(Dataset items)
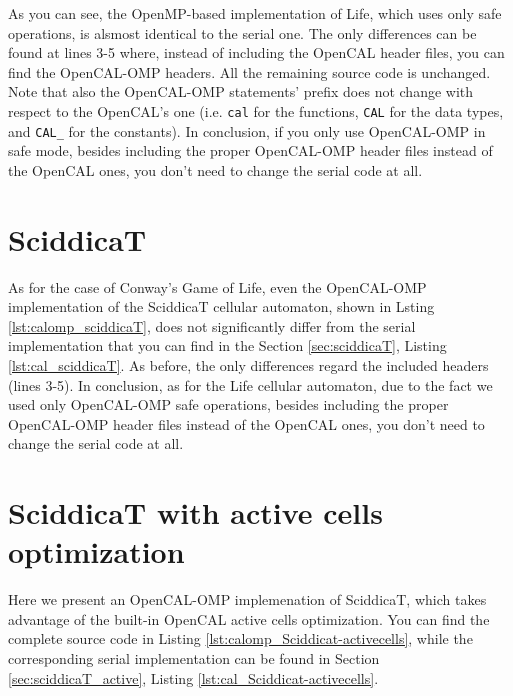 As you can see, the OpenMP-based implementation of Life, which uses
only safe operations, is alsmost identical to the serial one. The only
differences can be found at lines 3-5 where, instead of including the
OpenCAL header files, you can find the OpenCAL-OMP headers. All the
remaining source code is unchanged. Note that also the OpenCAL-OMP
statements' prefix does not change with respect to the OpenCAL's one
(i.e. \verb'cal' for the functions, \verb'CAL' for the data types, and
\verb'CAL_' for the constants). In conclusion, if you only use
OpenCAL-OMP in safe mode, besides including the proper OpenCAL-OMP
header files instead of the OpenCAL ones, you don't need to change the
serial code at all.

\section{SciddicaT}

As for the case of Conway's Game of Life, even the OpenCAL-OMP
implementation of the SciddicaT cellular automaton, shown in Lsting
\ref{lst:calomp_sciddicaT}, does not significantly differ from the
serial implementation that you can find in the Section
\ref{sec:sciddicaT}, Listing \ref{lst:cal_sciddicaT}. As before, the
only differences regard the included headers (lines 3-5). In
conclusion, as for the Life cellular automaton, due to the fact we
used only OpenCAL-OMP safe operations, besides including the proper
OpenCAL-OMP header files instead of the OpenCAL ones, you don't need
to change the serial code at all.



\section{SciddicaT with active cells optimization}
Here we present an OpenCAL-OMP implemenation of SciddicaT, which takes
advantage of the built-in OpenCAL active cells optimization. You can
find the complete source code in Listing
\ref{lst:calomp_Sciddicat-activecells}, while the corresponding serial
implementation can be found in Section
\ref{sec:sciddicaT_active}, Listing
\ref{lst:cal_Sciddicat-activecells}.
* * *
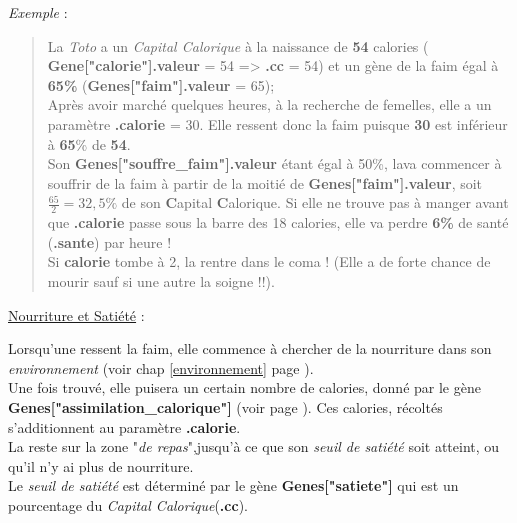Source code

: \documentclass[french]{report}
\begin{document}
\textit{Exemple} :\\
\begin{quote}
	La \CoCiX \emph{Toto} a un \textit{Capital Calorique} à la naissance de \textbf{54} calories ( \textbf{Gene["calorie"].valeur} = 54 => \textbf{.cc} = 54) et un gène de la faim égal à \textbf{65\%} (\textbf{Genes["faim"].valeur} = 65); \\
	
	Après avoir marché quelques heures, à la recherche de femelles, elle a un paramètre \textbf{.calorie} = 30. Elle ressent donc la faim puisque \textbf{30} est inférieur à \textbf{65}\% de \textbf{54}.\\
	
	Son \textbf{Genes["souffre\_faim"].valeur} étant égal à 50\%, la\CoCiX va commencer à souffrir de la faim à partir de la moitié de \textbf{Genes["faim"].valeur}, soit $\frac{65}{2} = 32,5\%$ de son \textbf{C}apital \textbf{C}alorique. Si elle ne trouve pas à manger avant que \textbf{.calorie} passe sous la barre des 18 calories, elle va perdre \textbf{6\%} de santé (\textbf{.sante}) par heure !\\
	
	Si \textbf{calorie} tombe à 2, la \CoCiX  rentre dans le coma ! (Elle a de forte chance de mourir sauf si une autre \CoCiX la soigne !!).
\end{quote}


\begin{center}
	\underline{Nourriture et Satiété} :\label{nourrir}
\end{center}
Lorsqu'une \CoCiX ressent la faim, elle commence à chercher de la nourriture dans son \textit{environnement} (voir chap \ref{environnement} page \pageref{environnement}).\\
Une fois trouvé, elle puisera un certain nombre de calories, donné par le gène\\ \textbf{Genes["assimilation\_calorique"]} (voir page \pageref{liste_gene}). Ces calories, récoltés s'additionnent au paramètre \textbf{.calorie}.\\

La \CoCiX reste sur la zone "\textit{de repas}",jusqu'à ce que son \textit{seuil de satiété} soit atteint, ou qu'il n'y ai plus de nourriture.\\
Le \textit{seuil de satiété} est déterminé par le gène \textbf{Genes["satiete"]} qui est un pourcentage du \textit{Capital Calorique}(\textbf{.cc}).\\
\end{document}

## Task instructions:
Copy word for word only the lines above from the one with "As you can see, the" through the one with "(i.e. \verb'cal' for". Leave pictures out.

## Exercise result:
 As you can see, the OpenMP-based implementation of Life, which uses
only safe operations, is alsmost identical to the serial one. The only
differences can be found at lines 3-5 where, instead of including the
OpenCAL header files, you can find the OpenCAL-OMP headers. All the
remaining source code is unchanged. Note that also the OpenCAL-OMP
statements' prefix does not change with respect to the OpenCAL's one
(i.e. \verb'cal' for the functions, \verb'CAL' for the data types, and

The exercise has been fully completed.